Nella sua casella della posta sono già arrivate decine di lettere di imprenditori che appoggiano il progetto e che, se mai la questione dovesse prendere piede, sarebbero anche disposti a investire. Lui non si è ancora sbilanciato su una partecipazione personale che, comunque, non è esclusa.
Oggi Montichiari è uno scalo «fantasma»: zero passeggeri, un traffico fatto solo di voli postali e cargo, una gestione che in dieci anni ha perso oltre 40 milioni di euro. Ma ha anche tremila metri di pista e una superficie di 44 chilometri quadri. «In un'area del genere - fa notare Caprotti a sostegno della sua teoria - ci potrebbero stare aeroporti come il Jfk o Heathrow o lo Charles de Gaulle».
Per dirla in gergo leghista, il nuovo hub Montichiari si troverebbe proprio nell'epicentro della marcoregione del nord e servirebbe sia la Lombardia sia il Veneto: un po' lontano da Milano, è vero, ma non farebbe discriminazioni tra le due regioni «Io sono un ubicazionista - ha spiegato in più occasioni il signor Esselunga - e per una buona ubicazione occorrono un pezzo di terra, il posto giusto, il bacino d'utenza e la destinazione d'uso. Montichiari ha tutte queste caratteristiche».
Già, ma vallo a dire a tutti quelli che da anni si battono per non far morire Malpensa e per fare in modo che mantenga le rotte. A detta dell'associazione Aeroporti lombardi, un gruppo di appassionati di aeronautica, il progetto di sciur Caprotti è «fuori da ogni ragionevole possibilità concreta». A elencare i motivi per cui non sarebbe possibile, nemmeno tra vent'anni, far decollare lo scalo bresciano, è Roger Zanesco, a nome di tutti gli associati del gruppo. Innanzitutto, spiega, bisognerebbe unire Montichiari all'aeroporto militare di Ghedi.
«Inoltre - aggiunge Zanesco - un aeroporto adibito a traffico passeggeri e merci ha bisogno di essere nella prossimità di una città che faccia da polo di riferimento». Caprotti sostiene che Brescia sia perfetta, poiché la definisce «la prima città industriale non della Lombardia ma probabilmente dell'Italia».

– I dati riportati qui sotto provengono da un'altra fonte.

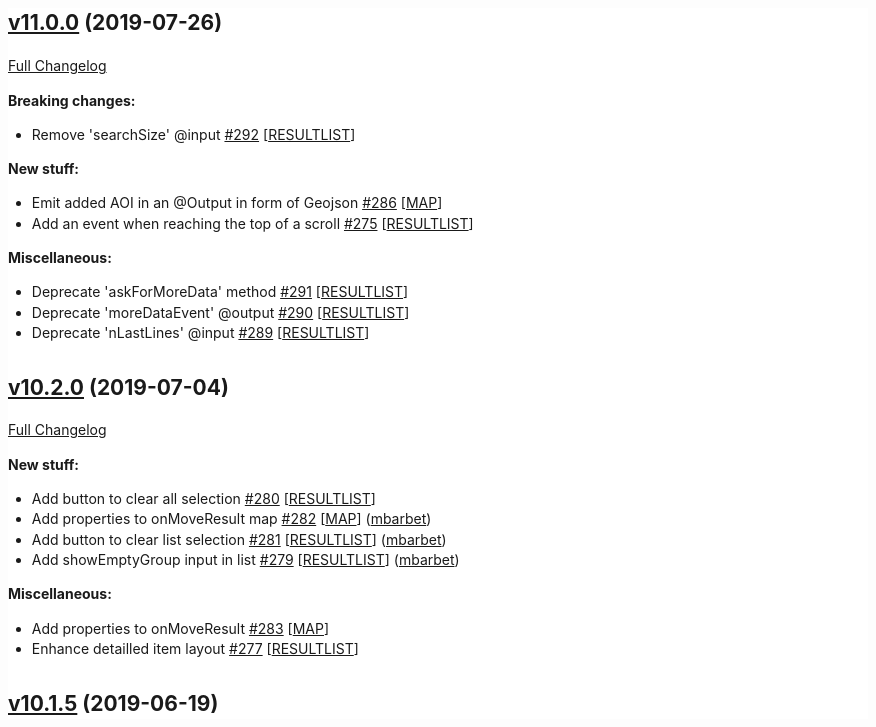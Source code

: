 ## [v11.0.0](https://github.com/gisaia/ARLAS-web-components/tree/v11.0.0) (2019-07-26)

[Full Changelog](https://github.com/gisaia/ARLAS-web-components/compare/v10.2.0...v11.0.0)

**Breaking changes:**

- Remove 'searchSize' @input [\#292](https://github.com/gisaia/ARLAS-web-components/issues/292) [[RESULTLIST](https://github.com/gisaia/ARLAS-web-components/labels/RESULTLIST)]

**New stuff:**

- Emit added AOI in an @Output in form of Geojson [\#286](https://github.com/gisaia/ARLAS-web-components/issues/286) [[MAP](https://github.com/gisaia/ARLAS-web-components/labels/MAP)]
- Add an event when reaching the top of a scroll [\#275](https://github.com/gisaia/ARLAS-web-components/issues/275) [[RESULTLIST](https://github.com/gisaia/ARLAS-web-components/labels/RESULTLIST)]

**Miscellaneous:**

- Deprecate 'askForMoreData' method [\#291](https://github.com/gisaia/ARLAS-web-components/issues/291) [[RESULTLIST](https://github.com/gisaia/ARLAS-web-components/labels/RESULTLIST)]
- Deprecate 'moreDataEvent' @output [\#290](https://github.com/gisaia/ARLAS-web-components/issues/290) [[RESULTLIST](https://github.com/gisaia/ARLAS-web-components/labels/RESULTLIST)]
- Deprecate 'nLastLines' @input [\#289](https://github.com/gisaia/ARLAS-web-components/issues/289) [[RESULTLIST](https://github.com/gisaia/ARLAS-web-components/labels/RESULTLIST)]

## [v10.2.0](https://github.com/gisaia/ARLAS-web-components/tree/v10.2.0) (2019-07-04)

[Full Changelog](https://github.com/gisaia/ARLAS-web-components/compare/v10.1.5...v10.2.0)

**New stuff:**

- Add button to clear all selection [\#280](https://github.com/gisaia/ARLAS-web-components/issues/280) [[RESULTLIST](https://github.com/gisaia/ARLAS-web-components/labels/RESULTLIST)]
- Add properties to onMoveResult map [\#282](https://github.com/gisaia/ARLAS-web-components/pull/282) [[MAP](https://github.com/gisaia/ARLAS-web-components/labels/MAP)] ([mbarbet](https://github.com/mbarbet))
- Add button to clear list selection [\#281](https://github.com/gisaia/ARLAS-web-components/pull/281) [[RESULTLIST](https://github.com/gisaia/ARLAS-web-components/labels/RESULTLIST)] ([mbarbet](https://github.com/mbarbet))
- Add showEmptyGroup input in list [\#279](https://github.com/gisaia/ARLAS-web-components/pull/279) [[RESULTLIST](https://github.com/gisaia/ARLAS-web-components/labels/RESULTLIST)] ([mbarbet](https://github.com/mbarbet))

**Miscellaneous:**

- Add properties to onMoveResult [\#283](https://github.com/gisaia/ARLAS-web-components/issues/283) [[MAP](https://github.com/gisaia/ARLAS-web-components/labels/MAP)]
- Enhance detailled item layout [\#277](https://github.com/gisaia/ARLAS-web-components/issues/277) [[RESULTLIST](https://github.com/gisaia/ARLAS-web-components/labels/RESULTLIST)]

## [v10.1.5](https://github.com/gisaia/ARLAS-web-components/tree/v10.1.5) (2019-06-19)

Punto numero due per smontare l'idea: «Manca una compagnia aerea a cui far riferimento - spiega l'associazione Aeroporti lombardi - una compagnia che porti le rotte internazionali sul nuovo scalo. Senza quella si va poco lontano». E l'esperienza di Malpensa dovrebbe insegnare qualcosa: prima il de-hubbing di Alitalia, poi l'abbandono di Air France e quello di Lufthansa. Prima di investire cifre, sicuramente enormi, bisognerebbe essere sicuri del «patto» con una compagna aerea. Gli ambientalisti hanno contestato il rischio per l'aria e per l'abbattimento di aree verdi. Ma, chi è a favore dell'hub bresciano fa notare che l'area è già pronta e disboscata, quindi non ci sarebbero grossi interventi da fare.
I soldi: «Da qui a 15-20 anni - sostiene Caprotti - ci saranno». Inoltre Montichiari si trova in una posizione strategica: «È al centro della Valle Padana e c'è un piano Tav che prevede il passaggio del treno ad alta velocità». E se avesse ragione lui?